O candidato presidencial do PCP acusou na noite de sexta feira, em Coimbra, o Presidente da República de estar em campanha “há três ou quatro meses” usando “abusivamente” do cargo e dos recursos financeiros e logísticos do Estado.

Para Francisco Lopes, que discursava num jantar de apoiantes no Pólo II da Universidade de Coimbra, a candidatura de Cavaco Silva à presidência da República está marcada “pelo manobrismo e falta de lisura e transparência”.

O candidato comunista considera que Cavaco Silva tem desenvolvido uma campanha eleitoral com “uma intensidade sem paralelo, particularmente nos últimos três quatro meses, não como qualquer outro candidato mas sim usando abusivamente das funções de Presidente da República e os recursos financeiros, humanos e logísticos públicos que lhe estão associados”.

Na sua intervenção, Francisco Lopes não poupou também nas críticas ao candidato Manuel Alegre, apoiado pelo PS e BE, acusando-o de querer “salvar a continuidade da política do atual Governo”.

“Manuel Alegre não pode escamotear e fazer esquecer o seu percurso ao longo das últimas décadas – nos momentos essenciais convergiu com o percurso do PS – e as responsabilidades que tem na situação atual”, frisou o dirigente do PCP.

Salientando que Portugal entrou “em declínio económico e social”, Francisco Lopes afirmou que os sacrifícios feitos pelos portugueses nos últimos anos foram para “acentuar os lucros dos grupos económicos e financeiros nacionais e internacionais”.

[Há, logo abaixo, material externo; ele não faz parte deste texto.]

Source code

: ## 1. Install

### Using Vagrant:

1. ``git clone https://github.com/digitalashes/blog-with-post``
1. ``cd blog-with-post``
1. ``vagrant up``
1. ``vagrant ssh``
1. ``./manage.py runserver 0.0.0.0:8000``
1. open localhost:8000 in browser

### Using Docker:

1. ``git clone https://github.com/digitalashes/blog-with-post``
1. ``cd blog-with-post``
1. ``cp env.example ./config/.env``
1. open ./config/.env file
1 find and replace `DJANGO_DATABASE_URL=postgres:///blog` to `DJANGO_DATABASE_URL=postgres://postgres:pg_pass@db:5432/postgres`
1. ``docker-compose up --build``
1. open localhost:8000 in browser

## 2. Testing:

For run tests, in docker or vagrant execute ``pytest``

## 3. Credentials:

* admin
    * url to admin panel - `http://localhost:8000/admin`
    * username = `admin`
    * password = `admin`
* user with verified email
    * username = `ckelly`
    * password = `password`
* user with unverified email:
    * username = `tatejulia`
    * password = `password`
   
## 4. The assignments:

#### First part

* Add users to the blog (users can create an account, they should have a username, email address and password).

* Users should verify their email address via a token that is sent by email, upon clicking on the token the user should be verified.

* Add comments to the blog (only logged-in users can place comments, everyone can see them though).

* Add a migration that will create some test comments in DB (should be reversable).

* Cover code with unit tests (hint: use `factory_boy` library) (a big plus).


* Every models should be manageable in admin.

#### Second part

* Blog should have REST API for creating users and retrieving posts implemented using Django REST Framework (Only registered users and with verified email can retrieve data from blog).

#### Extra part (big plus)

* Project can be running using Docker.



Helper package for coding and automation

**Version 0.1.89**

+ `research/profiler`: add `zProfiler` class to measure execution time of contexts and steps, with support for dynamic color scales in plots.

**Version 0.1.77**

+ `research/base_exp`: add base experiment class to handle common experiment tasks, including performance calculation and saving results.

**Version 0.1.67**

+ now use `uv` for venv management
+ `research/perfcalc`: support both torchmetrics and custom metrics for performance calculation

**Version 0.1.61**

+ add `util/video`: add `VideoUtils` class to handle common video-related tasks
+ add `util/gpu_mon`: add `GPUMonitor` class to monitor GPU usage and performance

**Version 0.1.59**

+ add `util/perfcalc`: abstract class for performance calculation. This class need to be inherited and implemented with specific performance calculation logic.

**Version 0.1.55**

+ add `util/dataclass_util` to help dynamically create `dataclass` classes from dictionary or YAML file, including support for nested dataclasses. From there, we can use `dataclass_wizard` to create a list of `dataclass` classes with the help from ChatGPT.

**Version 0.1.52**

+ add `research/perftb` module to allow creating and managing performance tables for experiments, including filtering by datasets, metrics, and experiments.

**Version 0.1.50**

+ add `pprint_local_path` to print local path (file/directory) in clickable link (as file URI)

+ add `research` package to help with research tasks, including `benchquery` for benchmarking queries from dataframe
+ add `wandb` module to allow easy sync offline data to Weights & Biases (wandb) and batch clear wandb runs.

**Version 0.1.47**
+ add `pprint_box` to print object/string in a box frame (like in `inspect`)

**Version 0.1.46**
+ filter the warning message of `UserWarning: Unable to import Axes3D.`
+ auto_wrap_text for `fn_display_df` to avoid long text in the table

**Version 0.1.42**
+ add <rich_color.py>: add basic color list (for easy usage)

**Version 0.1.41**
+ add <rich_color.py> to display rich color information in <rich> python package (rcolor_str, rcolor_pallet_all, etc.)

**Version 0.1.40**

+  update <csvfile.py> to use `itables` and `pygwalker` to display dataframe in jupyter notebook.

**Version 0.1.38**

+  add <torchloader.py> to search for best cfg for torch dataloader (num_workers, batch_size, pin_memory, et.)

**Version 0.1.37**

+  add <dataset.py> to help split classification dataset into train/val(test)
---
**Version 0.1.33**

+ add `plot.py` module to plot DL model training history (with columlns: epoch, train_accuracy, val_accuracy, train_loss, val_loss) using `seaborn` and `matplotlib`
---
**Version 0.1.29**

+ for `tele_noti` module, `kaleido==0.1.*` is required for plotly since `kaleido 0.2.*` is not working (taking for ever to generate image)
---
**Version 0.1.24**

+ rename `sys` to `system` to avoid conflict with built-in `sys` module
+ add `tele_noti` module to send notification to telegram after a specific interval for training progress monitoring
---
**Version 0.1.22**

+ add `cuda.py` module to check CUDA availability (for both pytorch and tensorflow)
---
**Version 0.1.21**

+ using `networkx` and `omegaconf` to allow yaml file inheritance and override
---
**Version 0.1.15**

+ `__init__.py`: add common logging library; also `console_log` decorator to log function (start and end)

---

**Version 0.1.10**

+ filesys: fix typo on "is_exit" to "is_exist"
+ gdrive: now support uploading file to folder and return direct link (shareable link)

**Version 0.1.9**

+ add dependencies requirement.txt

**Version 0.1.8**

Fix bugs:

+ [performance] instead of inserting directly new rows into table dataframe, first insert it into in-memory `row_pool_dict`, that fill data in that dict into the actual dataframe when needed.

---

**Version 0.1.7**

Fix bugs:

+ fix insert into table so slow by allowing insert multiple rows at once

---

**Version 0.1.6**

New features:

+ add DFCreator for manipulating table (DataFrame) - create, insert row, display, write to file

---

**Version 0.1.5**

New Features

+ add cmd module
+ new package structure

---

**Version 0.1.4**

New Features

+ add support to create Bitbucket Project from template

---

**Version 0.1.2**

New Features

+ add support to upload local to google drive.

“Estes últimos seis anos foram os anos ditos de combate ao défice e à crise, foram os anos em que os principais 17 grupos económicos acumularam de lucro 32 mil milhões de euros”, disse o candidato comunista.

Criticando fortemente a especulação financeira e a banca, Francisco Lopes denunciou ainda que o Governo injetou mais 400 milhões de euros na “fraude do BPN”, subindo assim o montante para “cinco mil milhões de euros”.

Segundo o candidato presidencial do PCP, “há quem diga que há mais dois mil milhões de euros do chamado lixo tóxico que está nesse banco”, que pode fazer subir para sete mil milhões de euros “o dinheiro do erário público para tapar um buraco criado pela especulação financeira”.